First, we give some definitions of the CFG many-particle basis follwed by the
definitions of the overlap, one-particle, and two-particle matrix-elements. Finally,
an algorithm is presented for the sigma-vector (\( \sigma \)-vector defined later) calculation using
the CFG basis.
** Definitinon of CI basis
In CFG based CIPSI, the wavefunction is represented in CFG basis
as shown in Eq: [[Eq:definebasis1]].
#+LATEX: \newcommand{\Ncfg}{N_{\text{CFG}}}
#+LATEX: \newcommand{\Ncsf}{N_{\text{CSF}}}
#+LATEX: \newcommand{\Nsomo}{N_{\text{SOMO}}}
#+NAME: Eq:definebasis1
\begin{equation}
\ket{\Psi} = \sum_{i=1}^{\Ncfg} \sum_{j=1}^{\Ncsf(i)} c_{ij} {^S\ket{\Phi^j_i}}
\end{equation}
where the \(\ket{\Phi^j_i}\) represent Configuration State Functions (CSFs)

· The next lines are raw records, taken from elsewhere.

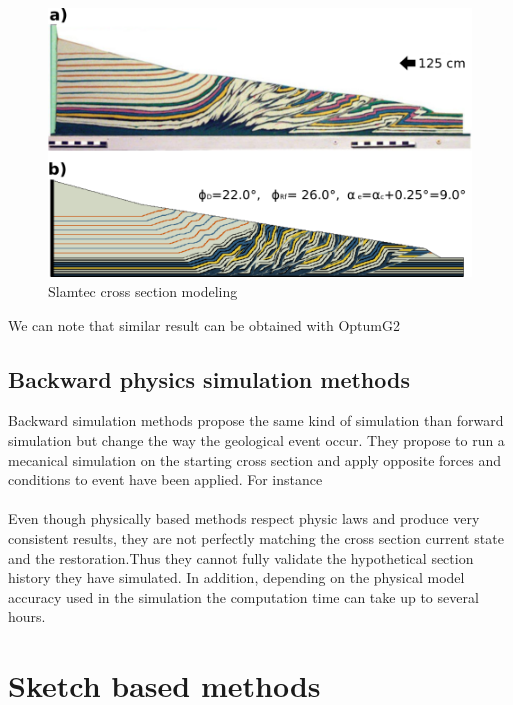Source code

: \documentclass[12pt, a4paper]{report} %
\begin{document}
\begin{figure}[H]
	\centering
	\includegraphics[scale=0.5]{slamtec.png}
	\caption{Slamtec cross section modeling}
	\label{slam}
\end{figure}
We can note that similar result can be obtained with OptumG2 \cite{Optum}
\subsection{Backward physics simulation methods}
Backward simulation methods propose the same kind of simulation than forward simulation but change the way the geological event occur. They propose to run a mecanical simulation on the starting cross section and apply opposite forces and conditions to event have been applied. For instance \\\\
Even though physically based methods respect physic laws and produce very consistent results, they are not perfectly matching the cross section current state and the restoration.Thus they cannot fully validate the hypothetical section history they have simulated. In addition, depending on the physical model accuracy used in the simulation the computation time can take up to several hours.
\section{Sketch based methods}
\end{document}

which are expanded in terms of Bonded functions (BFs) as shown in
[[Eq:definebasis2]].
#+NAME: Eq:definebasis2
\begin{equation}
\ket{\Phi^j_i} = \sum_k O^{\Nsomo(i)}_{kj} \ket{^S\phi_k(i,j)}
\end{equation}
where the functions \(\ket{^S\phi_k(i,j)}\) represent the BFs for the CFG
\(\ket{^S\Phi_i}\).
The coefficients \(O^b_{a,k}\) depend only on the number of SOMOs
in \(\Phi_i\).
Each CFG contains a list of CSFs related to it which describes the
spin part of the wavefunction (see Eq: [[Eq:definebasis3]]) which is
encoded in the BFs as shown below in Eq: [[Eq:definebasis5]].
#+NAME: Eq:definebasis3
\begin{equation}
\ket{^S\Phi_i} = \left\{ \ket{^S\Phi^1_i}, \ket{^S\Phi^2_i}, \dots, \ket{^s\Phi^{\Ncsf}_i} \right\}
\end{equation}
#+NAME: Eq:definebasis4
\begin{equation}
\mathbf{c}_i = \left\{ c^1_i, c^2_i, \dots, c^{\Ncsf}_i \right\}
\end{equation}
Each of the CSFs belonging to the CFG \(\ket{^S\Phi_i}\) have coefficients
associated to them as shown in Eq: [[Eq:definebasis4]]. Crucially, the bonded functions
defined in Eq: [[Eq:definebasis5]] are not northogonal to each other.
#+NAME: Eq:definebasis5
\begin{equation}
\ket{^S\phi_k(i,j)} = (a\bar{a})\dots (b\ c) (d (e
\end{equation}
$i$ is the index of the CFG and $j$ determines the coupling.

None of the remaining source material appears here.